To do:
Skipping any pictures, give all of the records below again exactly.

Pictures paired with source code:
--

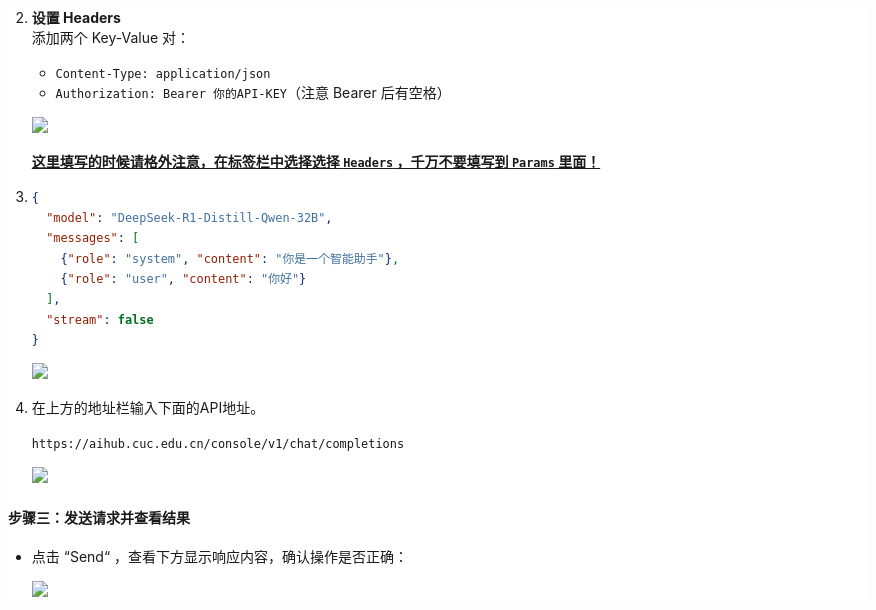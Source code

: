 2. **设置 Headers**  
   添加两个 Key-Value 对：
   
   - `Content-Type: application/json`
   - `Authorization: Bearer 你的API-KEY`（注意 Bearer 后有空格）  
   
   ![](https://github.com/VALONSIDE/CUC-API/tree/main/images/2025-04-15-08-39-14-image.png)
   
   **<u>这里填写的时候请格外注意，在标签栏中选择选择 `Headers` ，千万不要填写到 `Params` 里面！</u>**

3. ```json
   {
     "model": "DeepSeek-R1-Distill-Qwen-32B",
     "messages": [
       {"role": "system", "content": "你是一个智能助手"},
       {"role": "user", "content": "你好"}
     ],
     "stream": false
   }
   ```
   
   ![](https://github.com/VALONSIDE/CUC-API/tree/main/images/2025-04-15-07-48-09-image.png)

4. 在上方的地址栏输入下面的API地址。
   
   ```url
   https://aihub.cuc.edu.cn/console/v1/chat/completions
   ```
   
   ![](https://github.com/VALONSIDE/CUC-API/tree/main/images/2025-04-15-07-48-21-image.png)

#### 步骤三：发送请求并查看结果

- 点击 “Send“ ，查看下方显示响应内容，确认操作是否正确：
  
  ![](https://github.com/VALONSIDE/CUC-API/tree/main/images/2025-04-15-07-48-32-image.png)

--

Answer to this exercise:
Source code

: 2. **设置 Headers**  
   添加两个 Key-Value 对：
   
   - `Content-Type: application/json`
   - `Authorization: Bearer 你的API-KEY`（注意 Bearer 后有空格）  
   
   ![](https://github.com/VALONSIDE/CUC-API/tree/main/images/2025-04-15-08-39-14-image.png)
   
   **<u>这里填写的时候请格外注意，在标签栏中选择选择 `Headers` ，千万不要填写到 `Params` 里面！</u>**

3. ```json
   {
     "model": "DeepSeek-R1-Distill-Qwen-32B",
     "messages": [
       {"role": "system", "content": "你是一个智能助手"},
       {"role": "user", "content": "你好"}
     ],
     "stream": false
   }
   ```
   
   ![](https://github.com/VALONSIDE/CUC-API/tree/main/images/2025-04-15-07-48-09-image.png)

4. 在上方的地址栏输入下面的API地址。
   
   ```url
   https://aihub.cuc.edu.cn/console/v1/chat/completions
   ```
   
   ![](https://github.com/VALONSIDE/CUC-API/tree/main/images/2025-04-15-07-48-21-image.png)

#### 步骤三：发送请求并查看结果

- 点击 “Send“ ，查看下方显示响应内容，确认操作是否正确：
  
  ![](https://github.com/VALONSIDE/CUC-API/tree/main/images/2025-04-15-07-48-32-image.png)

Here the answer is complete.